EXERCISE REQUIREMENTS:
The lines to extract run from the first line of the entries through the line that contains "Please make sure"; reproduce exactly those lines and no others.

[ENTRIES PROVIDED — start]

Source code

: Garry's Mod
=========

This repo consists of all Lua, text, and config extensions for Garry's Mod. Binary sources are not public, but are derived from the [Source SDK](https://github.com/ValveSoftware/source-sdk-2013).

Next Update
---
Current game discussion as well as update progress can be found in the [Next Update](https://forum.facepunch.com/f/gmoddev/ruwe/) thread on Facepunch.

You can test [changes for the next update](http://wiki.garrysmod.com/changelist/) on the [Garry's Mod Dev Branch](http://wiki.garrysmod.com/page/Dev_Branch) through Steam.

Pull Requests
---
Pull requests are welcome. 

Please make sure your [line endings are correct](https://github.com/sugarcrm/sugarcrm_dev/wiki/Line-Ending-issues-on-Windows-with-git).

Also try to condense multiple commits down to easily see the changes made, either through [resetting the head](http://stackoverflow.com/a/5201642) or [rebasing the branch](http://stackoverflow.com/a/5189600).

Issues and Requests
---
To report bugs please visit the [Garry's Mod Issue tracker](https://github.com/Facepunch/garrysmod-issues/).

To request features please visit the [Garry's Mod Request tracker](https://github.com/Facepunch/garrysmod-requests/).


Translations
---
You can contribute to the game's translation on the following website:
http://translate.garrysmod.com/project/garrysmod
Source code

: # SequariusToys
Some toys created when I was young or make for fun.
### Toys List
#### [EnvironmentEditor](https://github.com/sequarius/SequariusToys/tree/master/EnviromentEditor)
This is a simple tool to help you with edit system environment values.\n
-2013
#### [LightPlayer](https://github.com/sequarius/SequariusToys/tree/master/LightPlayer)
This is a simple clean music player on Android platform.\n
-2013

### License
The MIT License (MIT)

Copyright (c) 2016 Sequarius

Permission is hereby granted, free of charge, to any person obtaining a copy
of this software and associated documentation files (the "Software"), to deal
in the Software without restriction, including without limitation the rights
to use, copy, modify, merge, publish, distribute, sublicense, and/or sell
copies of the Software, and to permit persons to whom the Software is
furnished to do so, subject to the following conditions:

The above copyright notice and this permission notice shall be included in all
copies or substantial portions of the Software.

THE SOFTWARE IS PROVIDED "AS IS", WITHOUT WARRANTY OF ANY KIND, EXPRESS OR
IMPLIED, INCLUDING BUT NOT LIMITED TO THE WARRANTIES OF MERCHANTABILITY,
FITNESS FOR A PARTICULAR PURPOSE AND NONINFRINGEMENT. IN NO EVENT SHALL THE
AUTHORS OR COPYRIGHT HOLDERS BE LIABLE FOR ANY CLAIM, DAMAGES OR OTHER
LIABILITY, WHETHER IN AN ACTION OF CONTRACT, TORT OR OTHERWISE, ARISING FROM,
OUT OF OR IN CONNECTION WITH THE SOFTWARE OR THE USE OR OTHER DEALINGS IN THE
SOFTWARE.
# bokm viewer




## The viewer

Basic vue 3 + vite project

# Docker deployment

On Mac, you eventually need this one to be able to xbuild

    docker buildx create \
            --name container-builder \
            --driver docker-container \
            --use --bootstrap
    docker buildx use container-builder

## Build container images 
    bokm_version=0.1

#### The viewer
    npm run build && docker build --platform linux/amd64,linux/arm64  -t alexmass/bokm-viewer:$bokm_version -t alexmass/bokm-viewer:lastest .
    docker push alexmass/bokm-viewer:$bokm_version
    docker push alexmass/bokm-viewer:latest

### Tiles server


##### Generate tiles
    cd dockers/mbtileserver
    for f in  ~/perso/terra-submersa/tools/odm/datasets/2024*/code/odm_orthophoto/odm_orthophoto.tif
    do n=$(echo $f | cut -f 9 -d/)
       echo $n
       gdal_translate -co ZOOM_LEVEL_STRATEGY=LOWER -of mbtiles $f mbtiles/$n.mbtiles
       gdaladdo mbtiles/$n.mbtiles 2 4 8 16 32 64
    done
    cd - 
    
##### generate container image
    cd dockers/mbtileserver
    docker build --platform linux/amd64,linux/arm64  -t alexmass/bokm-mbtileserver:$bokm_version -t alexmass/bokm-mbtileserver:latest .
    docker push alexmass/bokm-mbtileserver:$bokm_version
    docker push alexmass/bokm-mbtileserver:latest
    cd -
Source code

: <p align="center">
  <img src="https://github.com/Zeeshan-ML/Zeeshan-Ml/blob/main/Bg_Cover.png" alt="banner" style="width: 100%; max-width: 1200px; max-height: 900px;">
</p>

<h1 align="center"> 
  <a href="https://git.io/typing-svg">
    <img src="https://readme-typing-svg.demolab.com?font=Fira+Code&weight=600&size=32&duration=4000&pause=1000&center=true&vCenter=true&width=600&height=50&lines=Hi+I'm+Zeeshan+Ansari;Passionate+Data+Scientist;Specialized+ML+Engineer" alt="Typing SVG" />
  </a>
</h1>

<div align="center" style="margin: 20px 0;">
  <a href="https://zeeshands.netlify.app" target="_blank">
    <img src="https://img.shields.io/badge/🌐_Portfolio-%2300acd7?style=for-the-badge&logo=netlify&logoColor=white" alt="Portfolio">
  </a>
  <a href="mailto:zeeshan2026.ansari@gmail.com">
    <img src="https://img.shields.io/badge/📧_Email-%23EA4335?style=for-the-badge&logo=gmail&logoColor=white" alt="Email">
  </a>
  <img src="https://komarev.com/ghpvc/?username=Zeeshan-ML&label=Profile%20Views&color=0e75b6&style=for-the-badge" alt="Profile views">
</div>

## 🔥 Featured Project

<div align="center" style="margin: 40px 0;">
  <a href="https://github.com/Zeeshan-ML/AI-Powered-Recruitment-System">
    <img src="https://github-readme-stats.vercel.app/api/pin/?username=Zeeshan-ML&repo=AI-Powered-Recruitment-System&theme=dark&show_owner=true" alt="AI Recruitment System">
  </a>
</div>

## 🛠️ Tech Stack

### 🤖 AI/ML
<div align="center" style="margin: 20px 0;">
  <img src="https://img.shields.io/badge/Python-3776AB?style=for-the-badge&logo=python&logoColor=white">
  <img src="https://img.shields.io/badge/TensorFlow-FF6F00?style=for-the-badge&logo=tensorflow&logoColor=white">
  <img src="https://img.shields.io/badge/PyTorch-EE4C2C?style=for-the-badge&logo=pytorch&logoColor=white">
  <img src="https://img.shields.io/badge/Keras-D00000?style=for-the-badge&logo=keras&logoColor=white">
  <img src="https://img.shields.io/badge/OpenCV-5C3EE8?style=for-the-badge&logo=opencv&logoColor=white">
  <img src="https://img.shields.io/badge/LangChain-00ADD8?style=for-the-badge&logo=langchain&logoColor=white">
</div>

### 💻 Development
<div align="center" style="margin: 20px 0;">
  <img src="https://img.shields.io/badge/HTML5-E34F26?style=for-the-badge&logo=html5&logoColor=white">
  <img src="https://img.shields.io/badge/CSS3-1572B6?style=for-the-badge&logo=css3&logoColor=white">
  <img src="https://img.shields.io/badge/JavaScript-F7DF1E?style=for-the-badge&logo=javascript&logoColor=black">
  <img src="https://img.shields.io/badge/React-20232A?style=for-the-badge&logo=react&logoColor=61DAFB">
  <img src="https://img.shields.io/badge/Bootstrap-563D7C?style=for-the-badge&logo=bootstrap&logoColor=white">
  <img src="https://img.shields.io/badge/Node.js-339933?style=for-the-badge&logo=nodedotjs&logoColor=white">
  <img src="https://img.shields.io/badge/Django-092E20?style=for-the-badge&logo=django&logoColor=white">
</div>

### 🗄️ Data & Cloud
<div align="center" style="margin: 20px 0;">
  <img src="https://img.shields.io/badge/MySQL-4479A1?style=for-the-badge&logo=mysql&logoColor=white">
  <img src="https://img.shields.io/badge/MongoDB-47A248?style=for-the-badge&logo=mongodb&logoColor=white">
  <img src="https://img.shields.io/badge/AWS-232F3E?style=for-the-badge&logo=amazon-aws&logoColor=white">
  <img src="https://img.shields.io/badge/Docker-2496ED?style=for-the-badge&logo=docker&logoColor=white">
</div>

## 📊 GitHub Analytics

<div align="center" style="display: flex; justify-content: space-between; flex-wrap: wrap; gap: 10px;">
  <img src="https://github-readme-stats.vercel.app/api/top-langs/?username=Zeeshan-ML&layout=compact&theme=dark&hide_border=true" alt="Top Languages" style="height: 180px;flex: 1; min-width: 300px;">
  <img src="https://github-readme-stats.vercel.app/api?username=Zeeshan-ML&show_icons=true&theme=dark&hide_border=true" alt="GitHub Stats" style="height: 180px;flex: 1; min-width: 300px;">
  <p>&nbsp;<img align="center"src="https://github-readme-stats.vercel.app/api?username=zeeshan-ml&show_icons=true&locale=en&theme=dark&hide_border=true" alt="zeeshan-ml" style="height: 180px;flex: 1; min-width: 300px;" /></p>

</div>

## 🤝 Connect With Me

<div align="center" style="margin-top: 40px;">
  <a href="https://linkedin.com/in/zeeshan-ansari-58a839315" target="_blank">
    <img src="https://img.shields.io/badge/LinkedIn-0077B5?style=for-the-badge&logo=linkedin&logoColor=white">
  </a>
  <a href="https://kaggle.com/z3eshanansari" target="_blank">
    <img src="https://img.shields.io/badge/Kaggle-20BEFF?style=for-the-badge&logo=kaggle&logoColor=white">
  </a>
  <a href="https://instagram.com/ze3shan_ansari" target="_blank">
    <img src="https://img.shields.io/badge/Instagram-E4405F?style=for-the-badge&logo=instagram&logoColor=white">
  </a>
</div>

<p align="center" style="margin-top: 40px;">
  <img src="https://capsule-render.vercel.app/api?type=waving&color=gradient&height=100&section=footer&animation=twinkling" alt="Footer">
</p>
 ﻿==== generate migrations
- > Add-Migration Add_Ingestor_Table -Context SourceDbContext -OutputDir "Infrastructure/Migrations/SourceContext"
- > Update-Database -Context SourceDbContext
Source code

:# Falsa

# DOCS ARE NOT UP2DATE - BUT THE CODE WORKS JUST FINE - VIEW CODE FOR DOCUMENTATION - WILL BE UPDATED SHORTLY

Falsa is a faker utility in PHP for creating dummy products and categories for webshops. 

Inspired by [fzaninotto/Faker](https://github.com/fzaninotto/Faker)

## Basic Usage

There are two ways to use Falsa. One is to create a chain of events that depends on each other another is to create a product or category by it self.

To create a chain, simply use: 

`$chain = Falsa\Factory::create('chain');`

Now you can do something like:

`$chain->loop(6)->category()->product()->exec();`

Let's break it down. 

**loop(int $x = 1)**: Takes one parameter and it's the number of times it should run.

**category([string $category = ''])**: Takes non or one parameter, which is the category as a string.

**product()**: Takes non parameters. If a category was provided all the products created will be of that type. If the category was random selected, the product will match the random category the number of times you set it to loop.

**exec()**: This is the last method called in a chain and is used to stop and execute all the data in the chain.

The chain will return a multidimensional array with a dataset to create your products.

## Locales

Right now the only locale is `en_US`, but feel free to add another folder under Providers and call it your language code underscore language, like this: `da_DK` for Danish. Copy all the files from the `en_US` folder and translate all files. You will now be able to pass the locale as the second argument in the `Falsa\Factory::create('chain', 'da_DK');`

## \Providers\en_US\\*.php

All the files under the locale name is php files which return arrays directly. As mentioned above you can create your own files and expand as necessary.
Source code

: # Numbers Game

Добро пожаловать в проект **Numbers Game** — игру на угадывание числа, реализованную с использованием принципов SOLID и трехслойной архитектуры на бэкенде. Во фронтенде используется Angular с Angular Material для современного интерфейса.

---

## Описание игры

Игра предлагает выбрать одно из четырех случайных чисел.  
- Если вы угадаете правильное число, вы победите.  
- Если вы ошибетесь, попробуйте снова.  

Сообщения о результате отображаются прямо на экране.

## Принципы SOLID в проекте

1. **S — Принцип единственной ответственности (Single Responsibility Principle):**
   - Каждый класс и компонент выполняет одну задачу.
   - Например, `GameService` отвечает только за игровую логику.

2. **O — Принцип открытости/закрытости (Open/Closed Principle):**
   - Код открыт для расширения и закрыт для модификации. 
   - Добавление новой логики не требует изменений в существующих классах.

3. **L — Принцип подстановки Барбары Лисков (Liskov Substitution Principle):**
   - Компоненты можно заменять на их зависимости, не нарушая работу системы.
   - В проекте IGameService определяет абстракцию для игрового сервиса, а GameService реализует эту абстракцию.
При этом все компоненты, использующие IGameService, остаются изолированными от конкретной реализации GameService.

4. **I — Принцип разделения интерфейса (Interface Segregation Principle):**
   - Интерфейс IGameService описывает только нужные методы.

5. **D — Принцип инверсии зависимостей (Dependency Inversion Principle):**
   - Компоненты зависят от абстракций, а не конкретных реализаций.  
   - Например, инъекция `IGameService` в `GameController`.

[ENTRIES PROVIDED — finish]

RESULT OF THIS EXERCISE:
Source code

: Garry's Mod
=========

This repo consists of all Lua, text, and config extensions for Garry's Mod. Binary sources are not public, but are derived from the [Source SDK](https://github.com/ValveSoftware/source-sdk-2013).

Next Update
---
Current game discussion as well as update progress can be found in the [Next Update](https://forum.facepunch.com/f/gmoddev/ruwe/) thread on Facepunch.

You can test [changes for the next update](http://wiki.garrysmod.com/changelist/) on the [Garry's Mod Dev Branch](http://wiki.garrysmod.com/page/Dev_Branch) through Steam.

Pull Requests
---
Pull requests are welcome. 

Please make sure your [line endings are correct](https://github.com/sugarcrm/sugarcrm_dev/wiki/Line-Ending-issues-on-Windows-with-git).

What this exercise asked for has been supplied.